See this post for a brief description of my 500 People challenge.
This has been the second week of the Sydney Film Festival, at one session of which I found myself seated next to the chap from encounter Nº 14 in my last post in this series (link here). We took up our conversation where we’d left off. But there were more new encounters, most of them fleeting.
1. Saturday night 13 November, in a rare nighttime outing, we had another pleasant conversation with another Sydney Film Festival-goer. She and her partner had choctops, the first time in many months she said, and regretted it instantly. We had one film in common – Quo Vadis, Aida?, which we all loved – but in general they had been a lot less lucky than we had in their choice of movies.
2–4. Thursday, I was in our local pool with Ruby. A swimming class was in full swing in the other half of the small pool. A little girl came from the class to play in our area with a woman who was clearly her grandmother. There were only four of us in this part of the pool. I said, by way of an invitation to chat, ‘It’s hard work, but we seem to be managing.’ She accepted the invitation with something equally inane. But the little girl seized the opportunity: she told me her name (A–), her age (four and a half), her pets’ names, where her mother was (at home), and quite a lot more. Her best line was, “I’ve just been in the swimming class, and now I can swim.’ Her grandmother, sensing that Ruby was feeling sidelined, eventually broke into the conversation. We agreed that A– liked to chat, and that it was a good thing there were no skeletons in the family closet. A little later the Emerging Artist joined us, and our two groups reconnected when the other grandmother called the EA by name: they knew each other from a long way back, and it’s true you can’t take the EA anywhere without somebody knowing her (I’m thinking of museums in Manhattan and Istanbul, for example). Anyhow, the third encounter in this batch was with A–’s grandfather, who had been walking around the perimeter of the pool. When I got out, he was supervising A– in the shallow pool. I tried the same opening that had worked so well with his wife, ‘Hard work but we seem to be managing.’ He looked at me as if I was slightly daft and slightly annoying – but I’m including him anyhow.
5. During the same swim on Thursday, when the swimming class was over, a lane of the small pool was roped off and a woman who used a wheel chair was helped into that lane by two other women. With great difficulty, they helped her walk the length of the pool, and then to float and kick.
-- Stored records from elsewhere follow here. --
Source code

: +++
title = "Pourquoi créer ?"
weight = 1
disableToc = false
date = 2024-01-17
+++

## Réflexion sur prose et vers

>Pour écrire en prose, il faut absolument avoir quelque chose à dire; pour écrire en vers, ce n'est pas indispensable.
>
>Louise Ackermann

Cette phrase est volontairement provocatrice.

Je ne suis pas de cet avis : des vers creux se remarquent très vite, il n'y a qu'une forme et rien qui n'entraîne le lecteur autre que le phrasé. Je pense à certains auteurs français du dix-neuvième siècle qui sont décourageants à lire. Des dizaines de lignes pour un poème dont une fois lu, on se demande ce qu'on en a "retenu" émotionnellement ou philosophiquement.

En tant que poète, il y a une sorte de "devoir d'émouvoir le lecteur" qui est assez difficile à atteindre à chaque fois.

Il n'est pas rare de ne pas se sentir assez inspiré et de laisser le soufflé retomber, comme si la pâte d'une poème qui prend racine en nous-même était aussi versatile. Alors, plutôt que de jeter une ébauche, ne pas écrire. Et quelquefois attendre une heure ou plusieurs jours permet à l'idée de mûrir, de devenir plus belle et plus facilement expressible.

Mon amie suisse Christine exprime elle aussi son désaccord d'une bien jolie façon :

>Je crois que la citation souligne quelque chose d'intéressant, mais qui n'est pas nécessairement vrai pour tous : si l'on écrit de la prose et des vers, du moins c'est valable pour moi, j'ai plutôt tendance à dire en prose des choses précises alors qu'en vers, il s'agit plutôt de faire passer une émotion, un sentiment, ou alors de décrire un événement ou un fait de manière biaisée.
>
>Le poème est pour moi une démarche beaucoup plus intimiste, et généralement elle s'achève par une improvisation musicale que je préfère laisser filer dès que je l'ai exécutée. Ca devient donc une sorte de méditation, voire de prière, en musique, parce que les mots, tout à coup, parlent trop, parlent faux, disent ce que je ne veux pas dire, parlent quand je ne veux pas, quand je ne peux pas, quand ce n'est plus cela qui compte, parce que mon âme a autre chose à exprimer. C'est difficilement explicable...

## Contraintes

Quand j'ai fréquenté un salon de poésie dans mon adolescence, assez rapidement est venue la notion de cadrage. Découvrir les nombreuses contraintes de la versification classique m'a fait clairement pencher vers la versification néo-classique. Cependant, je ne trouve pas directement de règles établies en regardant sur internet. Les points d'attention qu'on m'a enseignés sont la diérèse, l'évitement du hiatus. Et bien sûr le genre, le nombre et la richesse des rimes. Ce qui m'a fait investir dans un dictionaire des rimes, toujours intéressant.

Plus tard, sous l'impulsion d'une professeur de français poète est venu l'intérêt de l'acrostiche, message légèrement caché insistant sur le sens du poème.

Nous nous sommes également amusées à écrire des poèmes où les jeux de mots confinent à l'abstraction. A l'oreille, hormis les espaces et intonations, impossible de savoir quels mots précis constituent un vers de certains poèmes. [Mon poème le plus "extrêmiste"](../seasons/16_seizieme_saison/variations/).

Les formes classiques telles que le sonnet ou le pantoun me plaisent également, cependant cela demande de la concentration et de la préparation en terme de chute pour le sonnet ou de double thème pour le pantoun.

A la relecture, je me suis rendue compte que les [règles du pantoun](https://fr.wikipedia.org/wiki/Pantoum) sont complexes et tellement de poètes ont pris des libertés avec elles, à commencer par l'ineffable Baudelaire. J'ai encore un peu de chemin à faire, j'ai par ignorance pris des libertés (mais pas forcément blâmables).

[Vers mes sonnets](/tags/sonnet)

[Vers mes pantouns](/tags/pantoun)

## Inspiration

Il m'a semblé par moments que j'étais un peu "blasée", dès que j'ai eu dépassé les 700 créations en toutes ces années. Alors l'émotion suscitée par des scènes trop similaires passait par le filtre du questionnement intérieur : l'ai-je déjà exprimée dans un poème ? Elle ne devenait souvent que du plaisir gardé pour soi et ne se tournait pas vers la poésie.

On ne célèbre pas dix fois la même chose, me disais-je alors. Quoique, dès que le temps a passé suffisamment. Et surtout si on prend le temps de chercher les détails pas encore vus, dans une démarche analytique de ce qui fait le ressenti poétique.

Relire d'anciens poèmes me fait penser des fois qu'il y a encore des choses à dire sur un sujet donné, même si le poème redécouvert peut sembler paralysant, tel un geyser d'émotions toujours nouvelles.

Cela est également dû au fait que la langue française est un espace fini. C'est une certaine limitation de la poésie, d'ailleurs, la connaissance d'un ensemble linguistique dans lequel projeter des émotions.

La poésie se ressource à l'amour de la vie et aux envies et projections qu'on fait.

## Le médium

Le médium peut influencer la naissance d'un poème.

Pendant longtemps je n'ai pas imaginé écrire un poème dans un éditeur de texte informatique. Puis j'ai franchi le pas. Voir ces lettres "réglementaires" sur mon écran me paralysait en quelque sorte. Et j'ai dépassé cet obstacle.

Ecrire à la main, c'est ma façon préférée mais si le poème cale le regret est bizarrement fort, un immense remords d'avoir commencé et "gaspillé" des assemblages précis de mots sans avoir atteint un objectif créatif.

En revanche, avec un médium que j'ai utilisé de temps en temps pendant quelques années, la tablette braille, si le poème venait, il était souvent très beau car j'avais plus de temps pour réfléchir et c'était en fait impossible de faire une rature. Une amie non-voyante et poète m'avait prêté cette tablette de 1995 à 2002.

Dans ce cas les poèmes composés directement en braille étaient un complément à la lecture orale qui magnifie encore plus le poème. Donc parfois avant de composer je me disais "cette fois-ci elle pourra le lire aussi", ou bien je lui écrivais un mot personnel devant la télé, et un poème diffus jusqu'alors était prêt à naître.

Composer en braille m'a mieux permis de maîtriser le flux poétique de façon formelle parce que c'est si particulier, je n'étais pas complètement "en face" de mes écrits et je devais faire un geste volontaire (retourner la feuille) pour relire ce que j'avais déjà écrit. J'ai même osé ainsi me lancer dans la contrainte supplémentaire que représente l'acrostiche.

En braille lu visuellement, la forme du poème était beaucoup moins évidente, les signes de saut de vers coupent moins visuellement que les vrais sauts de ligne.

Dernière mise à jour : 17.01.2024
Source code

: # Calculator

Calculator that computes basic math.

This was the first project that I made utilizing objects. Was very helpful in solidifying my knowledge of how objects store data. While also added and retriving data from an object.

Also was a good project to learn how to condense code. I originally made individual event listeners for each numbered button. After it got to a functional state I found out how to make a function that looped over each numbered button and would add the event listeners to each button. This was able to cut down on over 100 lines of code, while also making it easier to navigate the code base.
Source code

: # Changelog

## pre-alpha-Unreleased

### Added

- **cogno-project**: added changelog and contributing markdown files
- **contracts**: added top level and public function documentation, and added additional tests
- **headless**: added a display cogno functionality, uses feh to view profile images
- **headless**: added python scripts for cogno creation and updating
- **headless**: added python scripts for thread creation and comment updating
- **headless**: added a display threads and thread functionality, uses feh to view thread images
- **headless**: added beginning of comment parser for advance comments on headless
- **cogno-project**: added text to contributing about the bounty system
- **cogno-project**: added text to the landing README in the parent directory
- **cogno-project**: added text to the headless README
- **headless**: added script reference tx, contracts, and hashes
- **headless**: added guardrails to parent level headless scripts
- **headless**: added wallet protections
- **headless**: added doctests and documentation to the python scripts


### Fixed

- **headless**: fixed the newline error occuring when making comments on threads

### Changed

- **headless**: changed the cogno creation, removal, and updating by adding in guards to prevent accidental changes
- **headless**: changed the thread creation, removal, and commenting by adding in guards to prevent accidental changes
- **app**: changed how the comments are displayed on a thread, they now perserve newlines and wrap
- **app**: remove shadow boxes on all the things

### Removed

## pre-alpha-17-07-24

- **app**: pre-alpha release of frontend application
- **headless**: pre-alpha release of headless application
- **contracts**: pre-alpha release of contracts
They spoke in what I took to be Vietnamese, and the woman who was being helped – perhaps she’d had a stroke – made quite a lot of nonverbal noise, as well as speaking very softly to her companions. Ruby was fascinated. I was reminded of Andy Jackson’s poem ‘The Change Room’ as I tried to answer her questions. The best I could manage was to make eye contact with the woman: she gave me and Ruby the V sign, and managed a smile.
Running total is 252. I’ve passed the halfway mark.
You are doing well!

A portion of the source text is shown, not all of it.